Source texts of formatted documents
- - - -

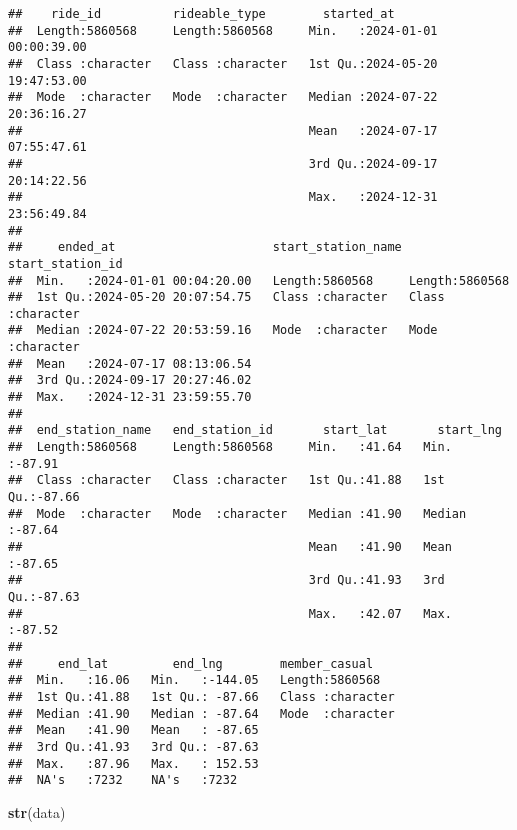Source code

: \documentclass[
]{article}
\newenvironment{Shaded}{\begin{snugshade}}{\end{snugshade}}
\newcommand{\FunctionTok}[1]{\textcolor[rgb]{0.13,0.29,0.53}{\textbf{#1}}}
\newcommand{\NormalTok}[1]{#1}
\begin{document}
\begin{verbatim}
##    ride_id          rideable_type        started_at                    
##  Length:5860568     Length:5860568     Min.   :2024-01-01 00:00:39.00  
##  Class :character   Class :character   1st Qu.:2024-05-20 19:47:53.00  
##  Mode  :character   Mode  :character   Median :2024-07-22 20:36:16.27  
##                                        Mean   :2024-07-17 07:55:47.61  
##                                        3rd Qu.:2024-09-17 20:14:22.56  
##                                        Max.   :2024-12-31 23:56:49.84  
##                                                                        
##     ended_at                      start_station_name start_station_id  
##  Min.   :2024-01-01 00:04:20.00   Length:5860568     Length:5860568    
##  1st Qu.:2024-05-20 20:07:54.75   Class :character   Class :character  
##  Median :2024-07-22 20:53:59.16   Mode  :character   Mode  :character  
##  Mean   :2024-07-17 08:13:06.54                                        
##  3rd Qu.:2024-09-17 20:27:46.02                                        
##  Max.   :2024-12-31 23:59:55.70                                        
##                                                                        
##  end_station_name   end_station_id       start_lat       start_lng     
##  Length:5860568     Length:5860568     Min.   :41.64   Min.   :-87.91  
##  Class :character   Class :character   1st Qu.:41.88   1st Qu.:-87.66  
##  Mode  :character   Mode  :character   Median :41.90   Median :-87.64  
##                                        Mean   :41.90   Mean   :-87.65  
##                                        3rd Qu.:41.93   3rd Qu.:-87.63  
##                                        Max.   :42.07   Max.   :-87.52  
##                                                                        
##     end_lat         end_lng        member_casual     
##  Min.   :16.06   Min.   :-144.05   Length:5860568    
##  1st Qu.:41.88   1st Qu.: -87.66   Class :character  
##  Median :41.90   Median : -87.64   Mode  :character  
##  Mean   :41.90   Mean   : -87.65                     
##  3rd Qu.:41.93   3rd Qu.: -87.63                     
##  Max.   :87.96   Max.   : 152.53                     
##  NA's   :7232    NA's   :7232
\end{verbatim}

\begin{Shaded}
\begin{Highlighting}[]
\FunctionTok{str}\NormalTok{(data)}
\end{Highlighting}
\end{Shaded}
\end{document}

- - - -

#### [Work item]
Quote the data above from the line containing "1st Qu.:2024-05-20 20:07:54.75" to the line containing "3rd Qu.:2024-09-17 20:27:46.02", inclusive, and stop.

#### [Expected answer]
##  1st Qu.:2024-05-20 20:07:54.75   Class :character   Class :character  
##  Median :2024-07-22 20:53:59.16   Mode  :character   Mode  :character  
##  Mean   :2024-07-17 08:13:06.54                                        
##  3rd Qu.:2024-09-17 20:27:46.02                                        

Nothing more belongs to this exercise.